*Problem description*.
Search the data for "full". Each line containing it is to be copied.

══ Information provided

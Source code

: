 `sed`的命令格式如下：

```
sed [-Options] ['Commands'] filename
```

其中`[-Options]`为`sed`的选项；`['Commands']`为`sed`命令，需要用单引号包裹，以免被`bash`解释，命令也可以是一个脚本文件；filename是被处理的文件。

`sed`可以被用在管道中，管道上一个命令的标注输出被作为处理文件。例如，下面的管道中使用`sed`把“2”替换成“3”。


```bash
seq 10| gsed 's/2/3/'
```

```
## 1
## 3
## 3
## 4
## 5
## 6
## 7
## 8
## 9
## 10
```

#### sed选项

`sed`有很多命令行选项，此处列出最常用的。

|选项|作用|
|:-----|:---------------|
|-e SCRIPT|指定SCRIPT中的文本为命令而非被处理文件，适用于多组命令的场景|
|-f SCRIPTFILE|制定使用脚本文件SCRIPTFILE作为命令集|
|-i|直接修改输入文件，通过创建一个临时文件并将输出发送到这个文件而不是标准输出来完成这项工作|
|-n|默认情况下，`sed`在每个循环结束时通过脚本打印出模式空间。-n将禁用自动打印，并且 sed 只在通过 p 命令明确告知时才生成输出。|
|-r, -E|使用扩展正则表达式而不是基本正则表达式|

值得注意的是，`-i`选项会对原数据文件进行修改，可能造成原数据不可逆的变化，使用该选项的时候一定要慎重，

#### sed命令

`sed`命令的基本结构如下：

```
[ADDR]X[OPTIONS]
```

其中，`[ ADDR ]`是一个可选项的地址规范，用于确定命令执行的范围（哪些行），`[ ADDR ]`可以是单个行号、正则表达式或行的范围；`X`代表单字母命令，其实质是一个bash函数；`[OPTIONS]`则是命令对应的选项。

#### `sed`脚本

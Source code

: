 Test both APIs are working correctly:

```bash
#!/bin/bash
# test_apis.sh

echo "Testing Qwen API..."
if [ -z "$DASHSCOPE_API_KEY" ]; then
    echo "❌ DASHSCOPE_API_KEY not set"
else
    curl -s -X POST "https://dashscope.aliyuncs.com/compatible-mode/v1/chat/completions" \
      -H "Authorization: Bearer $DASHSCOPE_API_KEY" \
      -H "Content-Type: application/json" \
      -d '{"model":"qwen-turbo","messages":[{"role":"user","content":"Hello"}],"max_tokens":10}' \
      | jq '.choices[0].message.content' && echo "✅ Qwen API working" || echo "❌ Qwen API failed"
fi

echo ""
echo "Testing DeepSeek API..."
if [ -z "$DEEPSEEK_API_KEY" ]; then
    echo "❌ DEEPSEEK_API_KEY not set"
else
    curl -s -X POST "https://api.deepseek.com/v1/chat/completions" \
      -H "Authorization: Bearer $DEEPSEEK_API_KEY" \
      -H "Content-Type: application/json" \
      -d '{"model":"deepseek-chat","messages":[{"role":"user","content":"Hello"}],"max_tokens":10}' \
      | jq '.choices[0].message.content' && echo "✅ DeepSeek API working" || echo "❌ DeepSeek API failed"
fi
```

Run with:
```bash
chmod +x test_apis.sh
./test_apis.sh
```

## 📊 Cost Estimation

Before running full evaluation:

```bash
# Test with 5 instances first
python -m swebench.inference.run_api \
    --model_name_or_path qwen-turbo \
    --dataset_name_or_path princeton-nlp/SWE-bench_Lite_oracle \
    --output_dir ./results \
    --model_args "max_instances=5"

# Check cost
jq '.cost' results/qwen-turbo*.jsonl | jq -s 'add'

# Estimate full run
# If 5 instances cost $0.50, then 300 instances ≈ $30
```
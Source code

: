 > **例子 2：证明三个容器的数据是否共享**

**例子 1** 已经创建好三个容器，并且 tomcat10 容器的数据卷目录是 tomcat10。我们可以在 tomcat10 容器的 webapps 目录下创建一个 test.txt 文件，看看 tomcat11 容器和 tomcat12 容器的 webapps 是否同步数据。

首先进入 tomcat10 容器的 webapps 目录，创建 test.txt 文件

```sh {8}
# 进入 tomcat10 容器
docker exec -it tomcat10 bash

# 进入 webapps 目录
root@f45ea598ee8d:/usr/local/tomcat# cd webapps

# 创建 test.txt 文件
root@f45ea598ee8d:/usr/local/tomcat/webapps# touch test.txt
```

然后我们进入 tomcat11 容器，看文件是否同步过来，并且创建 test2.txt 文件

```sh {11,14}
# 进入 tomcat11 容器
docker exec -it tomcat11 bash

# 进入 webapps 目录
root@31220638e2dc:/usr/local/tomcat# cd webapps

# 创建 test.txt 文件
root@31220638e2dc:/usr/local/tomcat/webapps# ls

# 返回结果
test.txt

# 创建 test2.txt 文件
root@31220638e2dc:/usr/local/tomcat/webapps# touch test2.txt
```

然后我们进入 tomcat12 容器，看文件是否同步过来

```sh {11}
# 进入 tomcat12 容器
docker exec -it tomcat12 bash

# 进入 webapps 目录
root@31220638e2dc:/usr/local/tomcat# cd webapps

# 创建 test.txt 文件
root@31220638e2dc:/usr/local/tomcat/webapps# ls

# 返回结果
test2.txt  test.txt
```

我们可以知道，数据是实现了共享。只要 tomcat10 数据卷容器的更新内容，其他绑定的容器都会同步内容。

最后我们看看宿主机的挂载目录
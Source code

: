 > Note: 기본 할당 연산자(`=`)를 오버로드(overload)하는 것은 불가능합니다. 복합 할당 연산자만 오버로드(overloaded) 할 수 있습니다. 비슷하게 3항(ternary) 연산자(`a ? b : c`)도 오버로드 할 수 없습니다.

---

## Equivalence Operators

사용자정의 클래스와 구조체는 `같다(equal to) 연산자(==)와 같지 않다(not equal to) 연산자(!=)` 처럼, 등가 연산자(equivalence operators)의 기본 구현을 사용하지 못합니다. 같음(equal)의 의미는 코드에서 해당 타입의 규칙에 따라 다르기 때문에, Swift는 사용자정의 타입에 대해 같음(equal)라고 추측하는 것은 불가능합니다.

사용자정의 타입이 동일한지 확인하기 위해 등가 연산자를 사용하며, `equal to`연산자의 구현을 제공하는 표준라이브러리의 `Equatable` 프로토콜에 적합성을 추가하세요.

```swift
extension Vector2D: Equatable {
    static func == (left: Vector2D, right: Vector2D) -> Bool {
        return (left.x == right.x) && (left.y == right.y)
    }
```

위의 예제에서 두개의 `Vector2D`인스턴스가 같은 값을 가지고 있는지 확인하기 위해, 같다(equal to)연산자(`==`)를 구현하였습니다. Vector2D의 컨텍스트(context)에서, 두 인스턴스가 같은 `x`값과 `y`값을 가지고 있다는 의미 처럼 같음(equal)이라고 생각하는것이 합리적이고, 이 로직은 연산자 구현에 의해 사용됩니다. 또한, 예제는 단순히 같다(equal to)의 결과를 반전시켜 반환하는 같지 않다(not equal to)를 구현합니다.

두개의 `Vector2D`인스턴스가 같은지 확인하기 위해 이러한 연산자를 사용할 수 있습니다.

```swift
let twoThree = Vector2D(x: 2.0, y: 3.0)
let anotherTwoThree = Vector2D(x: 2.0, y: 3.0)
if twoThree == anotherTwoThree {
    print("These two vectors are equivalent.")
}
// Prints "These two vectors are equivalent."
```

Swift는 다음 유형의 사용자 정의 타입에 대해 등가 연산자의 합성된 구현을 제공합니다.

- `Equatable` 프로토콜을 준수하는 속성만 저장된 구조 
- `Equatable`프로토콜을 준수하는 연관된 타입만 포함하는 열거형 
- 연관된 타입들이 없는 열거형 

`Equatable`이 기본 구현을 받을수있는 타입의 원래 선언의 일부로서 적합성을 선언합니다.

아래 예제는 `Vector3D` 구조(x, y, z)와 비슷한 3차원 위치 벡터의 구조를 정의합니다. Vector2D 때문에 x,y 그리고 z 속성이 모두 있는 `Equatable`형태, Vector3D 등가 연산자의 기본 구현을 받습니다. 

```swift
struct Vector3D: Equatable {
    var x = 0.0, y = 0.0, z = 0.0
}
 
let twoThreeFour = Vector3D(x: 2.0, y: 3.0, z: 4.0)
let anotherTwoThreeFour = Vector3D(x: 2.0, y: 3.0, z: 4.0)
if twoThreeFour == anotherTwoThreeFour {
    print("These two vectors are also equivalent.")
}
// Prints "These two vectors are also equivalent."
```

════

*Finished task*.
Before running full evaluation:
# Estimate full run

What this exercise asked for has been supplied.